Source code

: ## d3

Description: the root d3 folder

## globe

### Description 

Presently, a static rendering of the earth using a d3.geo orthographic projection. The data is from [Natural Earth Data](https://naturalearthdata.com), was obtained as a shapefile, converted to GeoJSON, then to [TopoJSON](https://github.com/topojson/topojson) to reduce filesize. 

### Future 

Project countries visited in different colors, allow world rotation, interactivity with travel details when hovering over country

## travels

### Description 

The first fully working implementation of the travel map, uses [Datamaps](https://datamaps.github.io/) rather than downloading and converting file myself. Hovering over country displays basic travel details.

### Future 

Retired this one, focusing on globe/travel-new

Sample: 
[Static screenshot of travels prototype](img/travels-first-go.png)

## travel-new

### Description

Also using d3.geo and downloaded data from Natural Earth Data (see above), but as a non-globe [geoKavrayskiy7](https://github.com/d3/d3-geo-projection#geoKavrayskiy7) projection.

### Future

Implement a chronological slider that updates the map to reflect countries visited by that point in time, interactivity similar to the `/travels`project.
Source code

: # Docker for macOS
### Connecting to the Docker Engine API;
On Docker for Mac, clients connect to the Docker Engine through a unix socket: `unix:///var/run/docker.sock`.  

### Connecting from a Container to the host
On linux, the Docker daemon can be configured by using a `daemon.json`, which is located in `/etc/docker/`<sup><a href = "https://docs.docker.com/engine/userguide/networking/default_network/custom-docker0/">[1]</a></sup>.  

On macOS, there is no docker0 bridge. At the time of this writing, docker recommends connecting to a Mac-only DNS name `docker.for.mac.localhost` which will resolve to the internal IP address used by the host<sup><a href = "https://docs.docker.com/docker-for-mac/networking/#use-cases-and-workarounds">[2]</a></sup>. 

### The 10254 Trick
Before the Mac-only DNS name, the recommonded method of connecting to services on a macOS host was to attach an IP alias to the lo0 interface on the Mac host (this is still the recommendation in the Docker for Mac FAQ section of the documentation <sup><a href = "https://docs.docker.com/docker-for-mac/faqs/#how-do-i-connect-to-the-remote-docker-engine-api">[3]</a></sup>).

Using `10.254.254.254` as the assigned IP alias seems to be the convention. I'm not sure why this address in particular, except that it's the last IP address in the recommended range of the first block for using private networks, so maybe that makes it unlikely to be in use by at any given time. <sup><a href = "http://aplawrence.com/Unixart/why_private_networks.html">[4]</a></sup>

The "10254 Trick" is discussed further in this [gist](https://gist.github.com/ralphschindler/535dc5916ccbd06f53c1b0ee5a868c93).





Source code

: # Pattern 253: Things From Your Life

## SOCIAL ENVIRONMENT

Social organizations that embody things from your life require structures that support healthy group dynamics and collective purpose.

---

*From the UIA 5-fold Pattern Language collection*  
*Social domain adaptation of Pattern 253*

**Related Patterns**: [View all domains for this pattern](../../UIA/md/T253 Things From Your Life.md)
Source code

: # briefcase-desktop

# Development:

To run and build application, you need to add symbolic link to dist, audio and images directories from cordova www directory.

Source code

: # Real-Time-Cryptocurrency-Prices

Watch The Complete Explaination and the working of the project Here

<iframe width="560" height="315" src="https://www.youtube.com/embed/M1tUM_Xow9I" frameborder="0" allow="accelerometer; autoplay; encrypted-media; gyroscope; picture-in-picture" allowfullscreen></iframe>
────────
Exercise prompt> Your answer should consist solely of the lines above from the line with "as the assigned" to the line with "Watch The Complete", both included, reproduced exactly.

Answer to this task>
Using `10.254.254.254` as the assigned IP alias seems to be the convention. I'm not sure why this address in particular, except that it's the last IP address in the recommended range of the first block for using private networks, so maybe that makes it unlikely to be in use by at any given time. <sup><a href = "http://aplawrence.com/Unixart/why_private_networks.html">[4]</a></sup>

The "10254 Trick" is discussed further in this [gist](https://gist.github.com/ralphschindler/535dc5916ccbd06f53c1b0ee5a868c93).





Source code

: # Pattern 253: Things From Your Life

## SOCIAL ENVIRONMENT

Social organizations that embody things from your life require structures that support healthy group dynamics and collective purpose.

---

*From the UIA 5-fold Pattern Language collection*  
*Social domain adaptation of Pattern 253*

**Related Patterns**: [View all domains for this pattern](../../UIA/md/T253 Things From Your Life.md)
Source code

: # briefcase-desktop

# Development:

To run and build application, you need to add symbolic link to dist, audio and images directories from cordova www directory.

Source code

: # Real-Time-Cryptocurrency-Prices

Watch The Complete Explaination and the working of the project Here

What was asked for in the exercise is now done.